__Exercise aim__
Show every line in the entries below where the word "assets" appears.

Available data section start

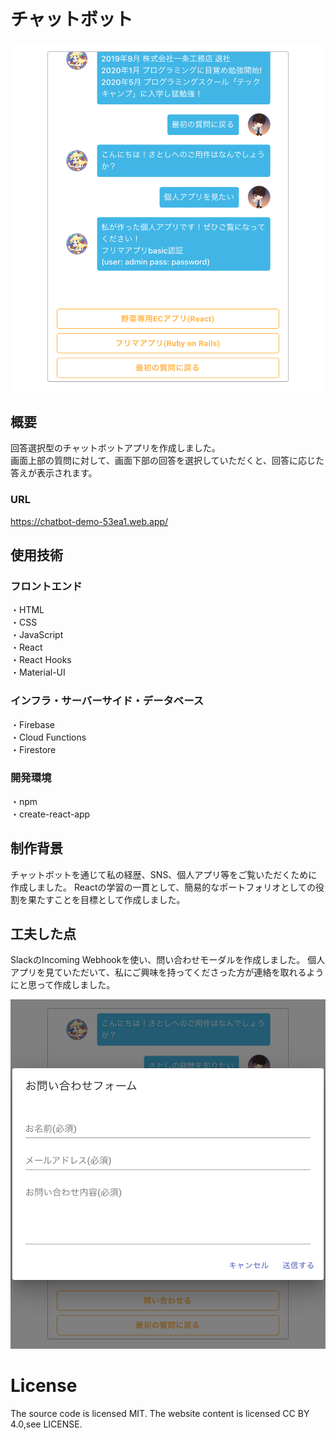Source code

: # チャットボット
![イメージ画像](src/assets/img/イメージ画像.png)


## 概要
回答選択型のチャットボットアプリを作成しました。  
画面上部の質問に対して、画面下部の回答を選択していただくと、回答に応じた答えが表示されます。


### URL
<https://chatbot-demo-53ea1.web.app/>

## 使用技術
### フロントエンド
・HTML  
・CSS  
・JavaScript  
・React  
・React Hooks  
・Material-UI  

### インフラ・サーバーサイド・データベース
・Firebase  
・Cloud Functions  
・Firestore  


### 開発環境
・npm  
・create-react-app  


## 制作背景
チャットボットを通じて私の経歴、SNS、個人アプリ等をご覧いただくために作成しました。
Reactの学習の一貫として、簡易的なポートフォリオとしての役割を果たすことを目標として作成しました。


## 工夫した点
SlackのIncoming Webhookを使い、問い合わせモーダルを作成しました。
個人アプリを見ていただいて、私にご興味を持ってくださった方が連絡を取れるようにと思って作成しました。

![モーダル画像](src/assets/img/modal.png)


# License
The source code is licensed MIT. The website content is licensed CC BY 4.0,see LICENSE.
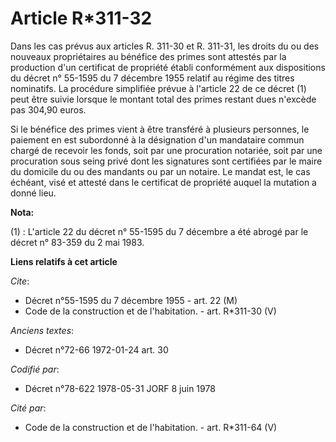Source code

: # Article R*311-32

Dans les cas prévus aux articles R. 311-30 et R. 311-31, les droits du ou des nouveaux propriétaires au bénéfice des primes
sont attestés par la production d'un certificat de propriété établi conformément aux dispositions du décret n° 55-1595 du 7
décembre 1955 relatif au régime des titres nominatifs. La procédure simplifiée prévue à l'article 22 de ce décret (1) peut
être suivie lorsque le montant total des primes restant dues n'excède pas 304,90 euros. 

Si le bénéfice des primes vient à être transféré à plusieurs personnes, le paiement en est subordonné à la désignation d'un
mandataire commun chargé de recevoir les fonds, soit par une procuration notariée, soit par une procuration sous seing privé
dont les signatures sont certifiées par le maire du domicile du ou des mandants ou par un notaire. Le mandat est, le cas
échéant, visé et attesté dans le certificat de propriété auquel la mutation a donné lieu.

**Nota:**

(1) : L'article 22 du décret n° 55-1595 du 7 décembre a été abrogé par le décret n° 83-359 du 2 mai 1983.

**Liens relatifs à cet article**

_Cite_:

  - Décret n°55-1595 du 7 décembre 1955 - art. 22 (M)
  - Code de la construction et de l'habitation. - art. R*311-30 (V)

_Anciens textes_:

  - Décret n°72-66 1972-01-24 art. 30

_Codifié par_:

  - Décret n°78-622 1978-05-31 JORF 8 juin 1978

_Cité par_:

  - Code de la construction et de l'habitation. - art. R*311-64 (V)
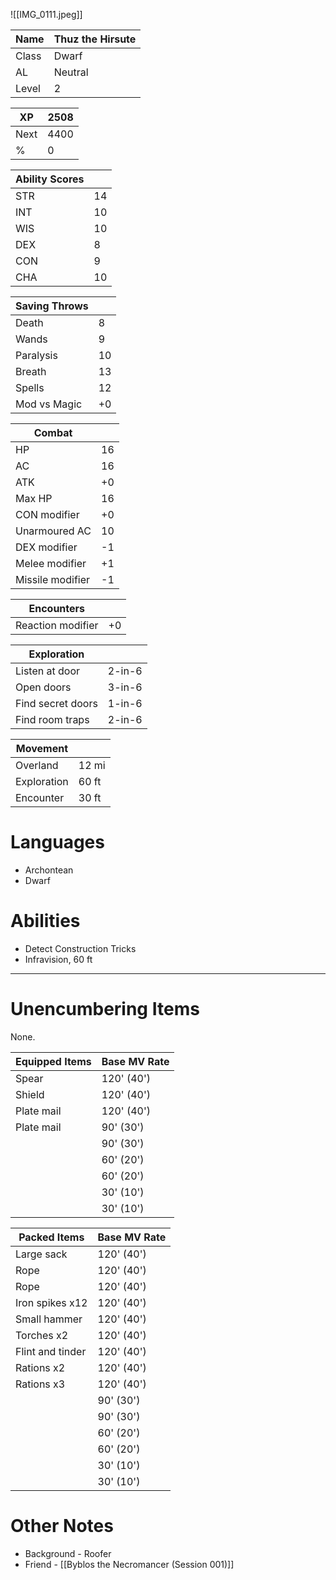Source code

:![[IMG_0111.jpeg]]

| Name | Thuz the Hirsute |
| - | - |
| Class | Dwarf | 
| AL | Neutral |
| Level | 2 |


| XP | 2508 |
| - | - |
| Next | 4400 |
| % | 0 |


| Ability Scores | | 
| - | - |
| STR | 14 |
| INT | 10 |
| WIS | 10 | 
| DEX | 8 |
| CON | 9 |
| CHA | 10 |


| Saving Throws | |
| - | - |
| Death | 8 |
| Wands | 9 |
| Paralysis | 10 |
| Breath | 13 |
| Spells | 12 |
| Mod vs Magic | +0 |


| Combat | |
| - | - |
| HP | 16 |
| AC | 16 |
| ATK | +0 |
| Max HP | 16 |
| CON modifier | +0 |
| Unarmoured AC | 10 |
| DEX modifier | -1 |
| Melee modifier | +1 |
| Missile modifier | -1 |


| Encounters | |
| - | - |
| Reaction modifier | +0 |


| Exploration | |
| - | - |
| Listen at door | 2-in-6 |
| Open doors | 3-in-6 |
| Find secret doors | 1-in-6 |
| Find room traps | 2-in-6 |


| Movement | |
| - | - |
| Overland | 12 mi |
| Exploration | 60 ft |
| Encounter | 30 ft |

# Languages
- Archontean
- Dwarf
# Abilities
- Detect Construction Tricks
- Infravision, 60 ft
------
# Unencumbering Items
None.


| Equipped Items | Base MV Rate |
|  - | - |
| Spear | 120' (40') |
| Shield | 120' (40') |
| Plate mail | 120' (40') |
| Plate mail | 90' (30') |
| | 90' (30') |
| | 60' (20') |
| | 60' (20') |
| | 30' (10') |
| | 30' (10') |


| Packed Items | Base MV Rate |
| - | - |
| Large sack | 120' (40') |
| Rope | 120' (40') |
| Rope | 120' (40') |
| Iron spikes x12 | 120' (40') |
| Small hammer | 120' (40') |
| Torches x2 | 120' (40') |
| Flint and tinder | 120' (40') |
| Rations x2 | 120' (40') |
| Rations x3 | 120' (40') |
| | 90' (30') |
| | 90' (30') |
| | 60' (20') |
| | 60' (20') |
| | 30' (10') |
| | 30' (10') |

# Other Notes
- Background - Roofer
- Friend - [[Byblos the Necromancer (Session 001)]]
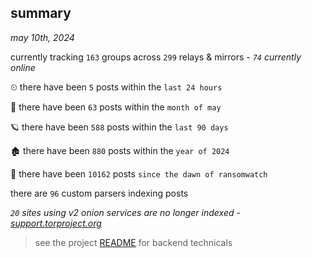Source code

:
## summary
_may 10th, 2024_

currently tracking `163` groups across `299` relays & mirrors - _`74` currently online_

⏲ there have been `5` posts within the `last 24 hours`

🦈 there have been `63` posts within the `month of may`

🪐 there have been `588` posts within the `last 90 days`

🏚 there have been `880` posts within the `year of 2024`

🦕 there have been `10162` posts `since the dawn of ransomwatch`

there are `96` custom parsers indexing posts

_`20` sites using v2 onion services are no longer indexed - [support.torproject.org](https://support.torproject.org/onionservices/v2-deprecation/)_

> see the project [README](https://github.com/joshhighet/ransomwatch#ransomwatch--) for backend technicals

Available data section end

__Your response__
![イメージ画像](src/assets/img/イメージ画像.png)
![モーダル画像](src/assets/img/modal.png)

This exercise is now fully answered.